• [Exercise directions]
Without copying the images, write out all the entries below verbatim.

• [Provided data]
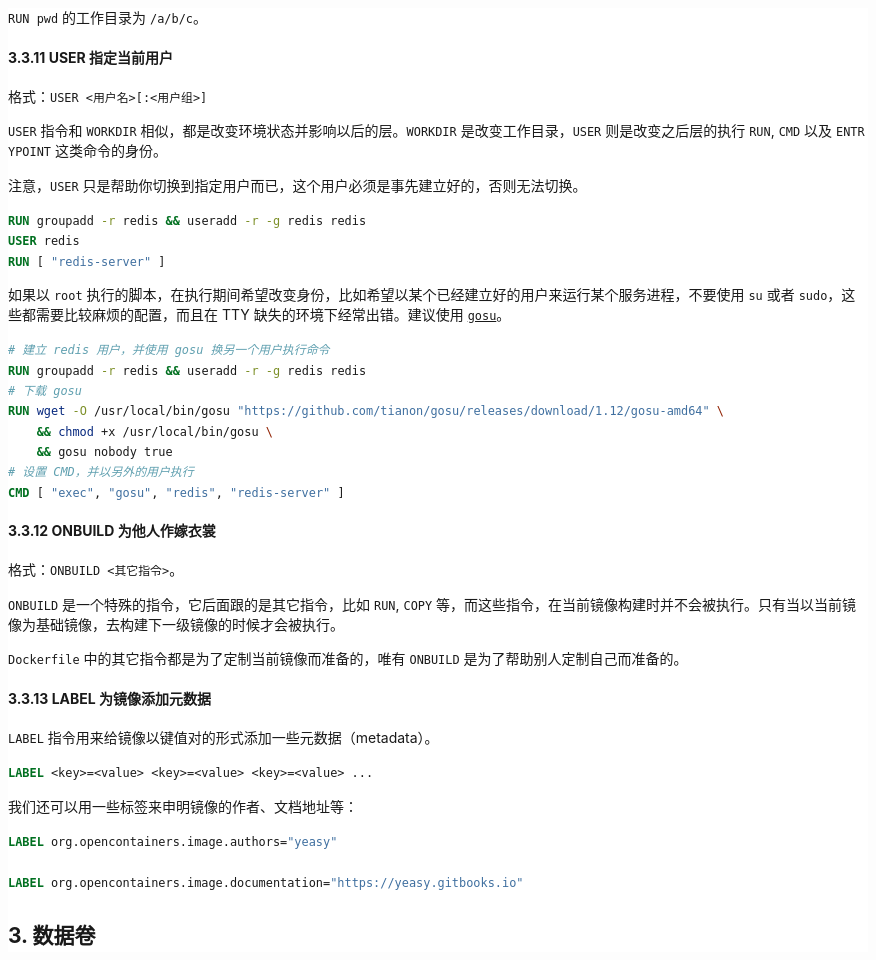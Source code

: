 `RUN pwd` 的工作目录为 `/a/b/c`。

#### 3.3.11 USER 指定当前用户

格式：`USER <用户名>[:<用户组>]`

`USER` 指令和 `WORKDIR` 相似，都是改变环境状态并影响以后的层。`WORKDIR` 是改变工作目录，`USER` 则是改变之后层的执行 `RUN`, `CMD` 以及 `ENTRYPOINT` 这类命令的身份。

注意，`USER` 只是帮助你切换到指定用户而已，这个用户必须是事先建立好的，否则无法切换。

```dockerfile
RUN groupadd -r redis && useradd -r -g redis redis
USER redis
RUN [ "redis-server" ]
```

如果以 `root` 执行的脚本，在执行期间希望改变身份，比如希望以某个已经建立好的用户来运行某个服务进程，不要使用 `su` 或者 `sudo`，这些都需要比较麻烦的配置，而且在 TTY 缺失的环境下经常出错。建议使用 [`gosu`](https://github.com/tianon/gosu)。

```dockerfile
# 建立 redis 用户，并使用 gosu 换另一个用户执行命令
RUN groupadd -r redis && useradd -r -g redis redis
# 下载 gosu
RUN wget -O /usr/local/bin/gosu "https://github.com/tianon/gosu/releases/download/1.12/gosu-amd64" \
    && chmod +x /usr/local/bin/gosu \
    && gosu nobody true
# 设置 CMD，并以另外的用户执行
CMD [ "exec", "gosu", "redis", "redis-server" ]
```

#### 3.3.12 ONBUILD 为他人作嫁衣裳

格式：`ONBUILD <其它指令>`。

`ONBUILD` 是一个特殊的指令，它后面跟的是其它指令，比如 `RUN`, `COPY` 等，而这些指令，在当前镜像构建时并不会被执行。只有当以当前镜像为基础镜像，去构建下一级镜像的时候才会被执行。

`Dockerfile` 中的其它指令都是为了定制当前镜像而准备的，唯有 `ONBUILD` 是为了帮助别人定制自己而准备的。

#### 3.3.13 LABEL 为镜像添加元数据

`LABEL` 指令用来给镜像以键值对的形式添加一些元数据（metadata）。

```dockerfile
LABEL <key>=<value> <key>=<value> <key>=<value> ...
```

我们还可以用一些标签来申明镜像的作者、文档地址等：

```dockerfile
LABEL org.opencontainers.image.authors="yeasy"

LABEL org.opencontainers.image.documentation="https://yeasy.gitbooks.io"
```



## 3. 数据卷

• [Solution]
Source code

: `RUN pwd` 的工作目录为 `/a/b/c`。

#### 3.3.11 USER 指定当前用户

格式：`USER <用户名>[:<用户组>]`

`USER` 指令和 `WORKDIR` 相似，都是改变环境状态并影响以后的层。`WORKDIR` 是改变工作目录，`USER` 则是改变之后层的执行 `RUN`, `CMD` 以及 `ENTRYPOINT` 这类命令的身份。

注意，`USER` 只是帮助你切换到指定用户而已，这个用户必须是事先建立好的，否则无法切换。

```dockerfile
RUN groupadd -r redis && useradd -r -g redis redis
USER redis
RUN [ "redis-server" ]
```

如果以 `root` 执行的脚本，在执行期间希望改变身份，比如希望以某个已经建立好的用户来运行某个服务进程，不要使用 `su` 或者 `sudo`，这些都需要比较麻烦的配置，而且在 TTY 缺失的环境下经常出错。建议使用 [`gosu`](https://github.com/tianon/gosu)。

```dockerfile
# 建立 redis 用户，并使用 gosu 换另一个用户执行命令
RUN groupadd -r redis && useradd -r -g redis redis
# 下载 gosu
RUN wget -O /usr/local/bin/gosu "https://github.com/tianon/gosu/releases/download/1.12/gosu-amd64" \
    && chmod +x /usr/local/bin/gosu \
    && gosu nobody true
# 设置 CMD，并以另外的用户执行
CMD [ "exec", "gosu", "redis", "redis-server" ]
```

#### 3.3.12 ONBUILD 为他人作嫁衣裳

格式：`ONBUILD <其它指令>`。

`ONBUILD` 是一个特殊的指令，它后面跟的是其它指令，比如 `RUN`, `COPY` 等，而这些指令，在当前镜像构建时并不会被执行。只有当以当前镜像为基础镜像，去构建下一级镜像的时候才会被执行。

`Dockerfile` 中的其它指令都是为了定制当前镜像而准备的，唯有 `ONBUILD` 是为了帮助别人定制自己而准备的。

#### 3.3.13 LABEL 为镜像添加元数据

`LABEL` 指令用来给镜像以键值对的形式添加一些元数据（metadata）。

```dockerfile
LABEL <key>=<value> <key>=<value> <key>=<value> ...
```

我们还可以用一些标签来申明镜像的作者、文档地址等：

```dockerfile
LABEL org.opencontainers.image.authors="yeasy"

LABEL org.opencontainers.image.documentation="https://yeasy.gitbooks.io"
```



## 3. 数据卷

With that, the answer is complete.